Patient leaflet © Lisa Shambrook

The programme showed that a substantial number of people have been and are badly let down regarding antidepressants and their side effects or withdrawal symptoms.

Current statistics, according to Panorama, say that 23% of women in England are taking antidepressants and more than 8 million people in England use them. They are prescribed for many conditions including chronic pain and OCD, and more than 2 million people have been taking them for five years or longer. Over 100 million prescriptions were written for antidepressants in the UK in 2021. 1 in 7 people take them, so it’s vital we understand the risks and side effects.

Depression © Rayn Shambrook

Panorama continued with questions regarding the effectiveness of antidepressants. Control studies and clinical trials have shown similar results of the effectiveness between antidepressants and placebos, some studies showing only a 15% difference between the two in favour of the actual drug. To me this shows an interesting correlation between psychosomatic results and active chemical ones. But this is because every person responds differently to treatment, some don’t respond to antidepressants and some have major improvements, there is not a one-size-fits-all. It is said that for adults with more severe depression antidepressants remain an important treatment and can be lifesaving. These days, Panorama tells us, doctors are not supposed to prescribe antidepressants for mild depression unless a patient requests them. However, the lack of availability for any other ready treatment leaves that down to the individual GP or prescriber. I tried for years to get counselling on the NHS without luck. I took private counselling, until recently when I did see NHS counsellors, but waiting lists for other mental health treatment are huge and frustrating.
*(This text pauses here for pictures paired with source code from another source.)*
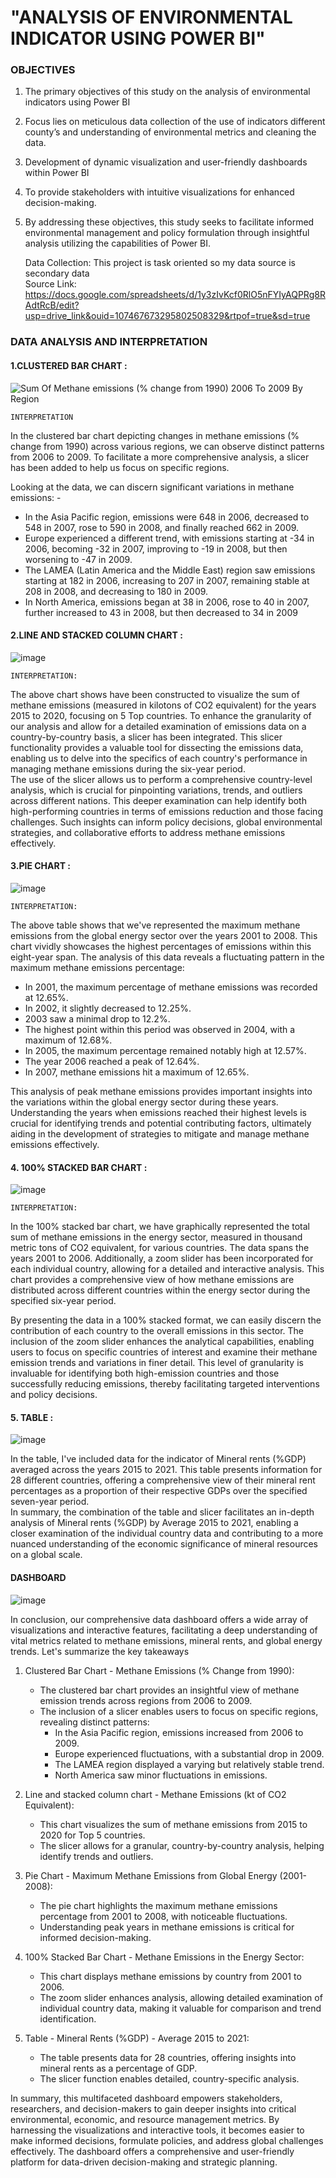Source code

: # "ANALYSIS OF ENVIRONMENTAL INDICATOR USING POWER BI" 


### OBJECTIVES 
      
1. The primary objectives of this study on the analysis of environmental indicators using Power BI  
2. Focus lies on meticulous data collection of the use of indicators different county’s and understanding of environmental metrics and cleaning the data. 
3. Development of dynamic visualization and user-friendly dashboards within Power BI  
4.  To provide stakeholders with intuitive visualizations for enhanced decision-making.  
5.  By addressing these objectives, this study seeks to facilitate informed environmental 
management and policy formulation through insightful analysis utilizing the 
capabilities of Power BI.

    Data Collection: 
This project is task oriented so my data source is secondary data  
Source Link:
https://docs.google.com/spreadsheets/d/1y3zIvKcf0RlO5nFYIyAQPRg8RAdtRcB/edit?usp=drive_link&ouid=107467673295802508329&rtpof=true&sd=true

### DATA ANALYSIS AND INTERPRETATION
#### 1.CLUSTERED BAR CHART :
![Sum Of Methane emissions (% change from 1990) 2006 To 2009 By Region](https://github.com/user-attachments/assets/f8bf7c95-27af-4764-8ad7-27a72854fd0e)

    INTERPRETATION 
 In the clustered bar chart depicting changes in methane emissions (% change from 1990) 
across various regions, we can observe distinct patterns from 2006 to 2009. To facilitate a 
more comprehensive analysis, a slicer has been added to help us focus on specific regions.  

Looking at the data, we can discern significant variations in methane emissions: - 

- In the Asia Pacific region, emissions were 648 in 2006, decreased to 548 in 2007, rose to 590 in 2008, and finally reached 662 in 2009.  
- Europe experienced a different trend, with emissions starting at -34 in 2006, becoming -32 in 2007, improving to -19 in 2008, but then worsening to -47 in 2009. 
- The LAMEA (Latin America and the Middle East) region saw emissions starting at 182 in 2006, increasing to 207 in 2007, remaining stable at 208 in 2008, and decreasing to 180 in 2009.  
- In North America, emissions began at 38 in 2006, rose to 40 in 2007, further increased to 43 in 2008, but then decreased to 34 in 2009

#### 2.LINE AND STACKED COLUMN CHART :
![image](https://github.com/user-attachments/assets/6350ebd6-0713-400a-bb35-d83c77d46461)

    INTERPRETATION:
 The above chart shows have been constructed to visualize the sum of methane emissions (measured in kilotons of CO2 equivalent) for the years 2015 to 2020, focusing on 5 Top countries. To enhance the granularity of our analysis and allow for a detailed examination of emissions data on a country-by-country basis, a slicer has been integrated.
This slicer functionality provides a valuable tool for dissecting the emissions data, enabling us to delve into the specifics of each country's performance in managing methane emissions during the six-year period.  
The use of the slicer allows us to perform a comprehensive country-level analysis, which is crucial for pinpointing variations, trends, and outliers across different nations. This deeper examination can help identify both high-performing countries in terms of emissions reduction and those facing challenges. Such insights can inform policy decisions, global environmental strategies, and collaborative efforts to address methane emissions effectively.

#### 3.PIE CHART :

![image](https://github.com/user-attachments/assets/5a719c50-1846-40b5-8181-4822b49ec482)


    INTERPRETATION:
 The above table shows that we've represented the maximum methane emissions from the global energy sector over the years 2001 to 2008. This chart vividly showcases the highest percentages of emissions within this eight-year span.
The analysis of this data reveals a fluctuating pattern in the maximum methane emissions percentage:
- In 2001, the maximum percentage of methane emissions was recorded at 12.65%.
- In 2002, it slightly decreased to 12.25%.
- 2003 saw a minimal drop to 12.2%.
- The highest point within this period was observed in 2004, with a maximum of 12.68%.
- In 2005, the maximum percentage remained notably high at 12.57%.
- The year 2006 reached a peak of 12.64%.
- In 2007, methane emissions hit a maximum of 12.65%.

This analysis of peak methane emissions provides important insights into the variations within the global energy sector during these years. Understanding the years when emissions reached their highest levels is crucial for identifying trends and potential contributing factors, ultimately aiding in the development of strategies to mitigate and manage methane emissions effectively.

#### 4. 100% STACKED BAR CHART :
![image](https://github.com/user-attachments/assets/591c32e7-1e24-4d98-9c31-70675e61cef0)

    INTERPRETATION:
In the 100% stacked bar chart, we have graphically represented the total sum of methane emissions in the energy sector, measured in thousand metric tons of CO2 equivalent, for various countries.      The data spans the years 2001 to 2006. Additionally, a zoom slider has been incorporated for each individual country, allowing for a detailed and interactive analysis. This chart provides a comprehensive view of how methane emissions are distributed across different countries within the energy sector during the specified six-year period. 

By presenting the data in a 100% stacked format, we can easily discern the contribution of each country to the overall emissions in this sector. 
The inclusion of the zoom slider enhances the analytical capabilities, enabling users to focus on specific countries of interest and examine their methane emission trends and variations in finer detail. This level of granularity is invaluable for identifying both high-emission countries and those successfully reducing emissions, thereby facilitating targeted interventions and policy decisions.

#### 5. TABLE :
![image](https://github.com/user-attachments/assets/e2ccb15f-ca44-485d-8d12-3ce0e473f93b)

In the table, I've included data for the indicator of Mineral rents (%GDP) averaged across the years 2015 to 2021. This table presents information for 28 different countries, offering a comprehensive view of their mineral rent percentages as a proportion of their respective GDPs over the specified seven-year period.  
In summary, the combination of the table and slicer facilitates an in-depth analysis of Mineral rents (%GDP) by Average 2015 to 2021, enabling a closer examination of the individual country data and contributing to a more nuanced understanding of the economic significance of mineral resources on a global scale.

#### DASHBOARD
![image](https://github.com/user-attachments/assets/d3025447-9177-40bb-9eed-c096bcfe34da)

In conclusion, our comprehensive data dashboard offers a wide array of visualizations and interactive features, facilitating a deep understanding of vital metrics related to methane emissions, mineral rents, and global energy trends. Let's summarize the key takeaways
1. Clustered Bar Chart - Methane Emissions (% Change from 1990):
   - The clustered bar chart provides an insightful view of methane emission trends across regions from 2006 to 2009.
   - The inclusion of a slicer enables users to focus on specific regions, revealing distinct patterns:
     - In the Asia Pacific region, emissions increased from 2006 to 2009.
     - Europe experienced fluctuations, with a substantial drop in 2009.
     - The LAMEA region displayed a varying but relatively stable trend.
     - North America saw minor fluctuations in emissions.

2. Line and stacked column chart - Methane Emissions (kt of CO2 Equivalent):
   - This chart visualizes the sum of methane emissions from 2015 to 2020 for Top 5 countries.
   - The slicer allows for a granular, country-by-country analysis, helping identify trends and outliers.

3. Pie Chart - Maximum Methane Emissions from Global Energy (2001-2008):
   - The pie chart highlights the maximum methane emissions percentage from 2001 to 2008, with noticeable fluctuations.
   - Understanding peak years in methane emissions is critical for informed decision-making.

4. 100% Stacked Bar Chart - Methane Emissions in the Energy Sector:
   - This chart displays methane emissions by country from 2001 to 2006.
   - The zoom slider enhances analysis, allowing detailed examination of individual country data, making it valuable for comparison and trend identification.

5. Table - Mineral Rents (%GDP) - Average 2015 to 2021:
   - The table presents data for 28 countries, offering insights into mineral rents as a percentage of GDP.
   - The slicer function enables detailed, country-specific analysis.

In summary, this multifaceted dashboard empowers stakeholders, researchers, and decision-makers to gain deeper insights into critical environmental, economic, and resource management metrics. By harnessing the visualizations and interactive tools, it becomes easier to make informed decisions, formulate policies, and address global challenges effectively. The dashboard offers a comprehensive and user-friendly platform for data-driven decision-making and strategic planning.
Antidepressants © Lisa Shambrook

During the last thirty-three years on and off antidepressants, I found I was prescribed antidepressants as a first choice. Even when I asked for counselling, or other options, antidepressants were the first port of call. I was prescribed Fluoxetine at 18 years-old, Escitalopram at 33, then Cipralex when I was 37 and Citalopram at 40. I was given Amytriptyline when I was 43 for anxiety and panic, and Sertraline when I was 45. I was prescribed Sertraline after a psychotic episode that I wasn’t sure I’d return home from. I tried to taper off after seven months without success. I continued taking this one for much longer than any other antidepressant I’d been on. I’d managed to take the others for six months then take three months to taper off them. I was offered Duloxetine some months after I came off Sertraline at 47, but it caused me excessive vomiting, so I decided to try without antidepressants while I waited for an Autism assessment.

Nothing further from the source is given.